# World record slot car.



## Martin Simone (Feb 21, 2007)

I ran across this while browsing slot car records;

http://www.gofastest.com/Guinness.htm

I find it interesting that this record is so old. Or that maybe it just hasn't been updated.


----------



## Montoya1 (May 14, 2004)

I think you will find that Guinness did not recognise that 'record', the real record was set in 2006 at Derby and I was one of the guys who set it.


----------



## 22tall (Jul 28, 2002)

Guinness didn't even bother to respond to me even though I more than doubled the existing record they had listed for the longest track.


----------



## Montoya1 (May 14, 2004)

Interesting 22. Who are you in that article and was your attempt conducted in a race enviroment?

Deane


----------



## 22tall (Jul 28, 2002)

Hi Deane, I am not related to the article but I am the self proclaimed King of the Insane Track that tried to get into the book.

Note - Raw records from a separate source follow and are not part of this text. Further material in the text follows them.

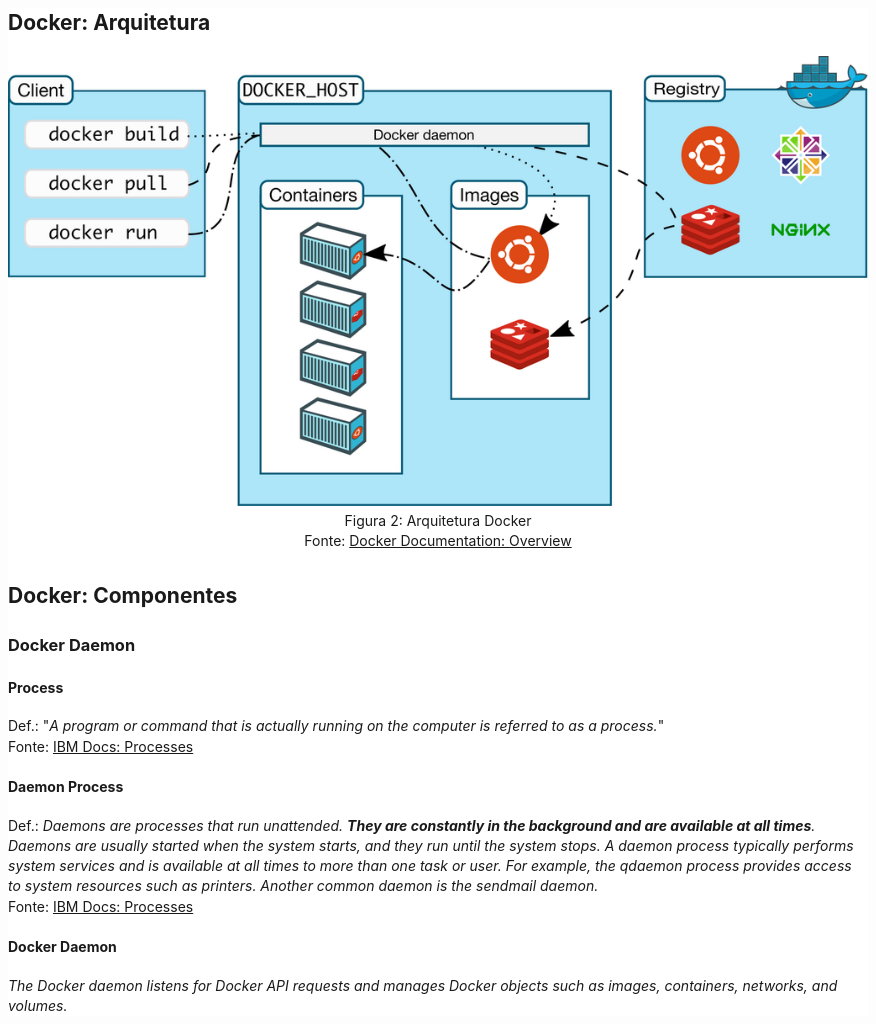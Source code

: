 
## Docker: Arquitetura
<p align="center">
  <img width="" src="/docs/img/docker-architecture.svg" alt="Arquitetura Docker">
  Figura 2:  Arquitetura Docker<br>
  Fonte: <a href="https://docs.docker.com/get-started/overview/" target="_blank">Docker Documentation: Overview</a>   
</p>


## Docker: Componentes
### Docker Daemon
#### Process
Def.: "_A program or command that is actually running on the computer is referred to as a process._"\
Fonte: [IBM Docs: Processes](https://www.ibm.com/docs/en/aix/7.2?topic=processes-)

#### Daemon Process
Def.: _Daemons are processes that run unattended. __They are constantly in the background and are available at all times__. Daemons are usually started when the system starts, and they run until the system stops. A daemon process typically performs system services and is available at all times to more than one task or user. For example, the qdaemon process provides access to system resources such as printers. Another common daemon is the sendmail daemon._\
Fonte: [IBM Docs: Processes](https://www.ibm.com/docs/en/aix/7.2?topic=processes-)

#### Docker Daemon
_The Docker daemon listens for Docker API requests and manages Docker objects such as images, containers, networks, and volumes._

My record was a different catagory. The guy in England that built the track at an airport has largest. You have distance over a period of time. I was trying for the longest track. I don't know if they have drag records. The second row of track pics beginning with the towers and the next row ending with the towers show a few pics of the build. http://home.bluemarble.net/~smosora/ 

In 6 lane config it was 669 feet long. I used Tomy chicanes to make it a 2 lane 2097 foot track.

Steve


----------



## Hornet (Dec 1, 2005)

LOL,man you got way to much time on your hands 22T :wave: :wave:


----------



## neorules (Oct 20, 2006)

Montoya----- I saw the California groups record in the Guiness Book after it was set. How can it not be recognized if they printed it in the book?


----------



## Montoya1 (May 14, 2004)

I'd heard, and seen metioned that it was not set in a race and therefore did not count. However I do stand to be corrected.


----------



## neorules (Oct 20, 2006)

Montoya--- I agree that it wasn't set in a race, but I know from talking to Doug Shepard and John Cukras that they did everything the Guiness people required of them. Like they had to marshall their own come-offs, the track had to be a replica of a once real course, they had to get a certified surveyer to measure each lane and certify the lenght to a quarter of an inch, cameras had to be on the track pits and computer for the whole 24 hours, 3 witnesses who were bonded had to see the whole 24 hours. Yes it was Quite the ordeal. Did you guys have to do all this to set your records?


----------



## Montoya1 (May 14, 2004)

Only the first year, after that Guinness lost interest.


----------



## neorules (Oct 20, 2006)

You guys had to be track stars marshalling your own cars on that 200 ft track.


----------



## Dslot (Sep 2, 2007)

22tall said:


> I was trying for the longest track. ... The second row of track pics beginning with the towers and the next row ending with the towers show a few pics of the build. http://home.bluemarble.net/~smosora/
> In 6 lane config it was 669 feet long ...


[Sound of jaw dropping.] Well, that's _one_ way to use up all those 9"-radius quarter-curves.
.


----------



## 22tall (Jul 28, 2002)

Funniest part was I had to buy 1 9" curve to complete it. The towers were a tribute to the Marina Towers in Chicago. There are also tributes for Mickey Mouse and Hostess cupcakes.


----------



## martybauer31 (Jan 27, 2004)

Holy cow.... you are either single, or have the most understanding wife in the whole world!


----------



## roadrner (Jul 21, 1999)

martybauer31 said:


> Holy cow.... you are either single, or have the most understanding wife in the whole world!


 
Would have to agree! Some tracks. :thumbsup: :thumbsup: rr


----------



## EBasil (Jan 11, 2000)

Shortly after this, the economy and more tanked. The slot car joint, the last storefront HO racetrack in San Diego, closed forever. It's the Curse of the Guiness.


----------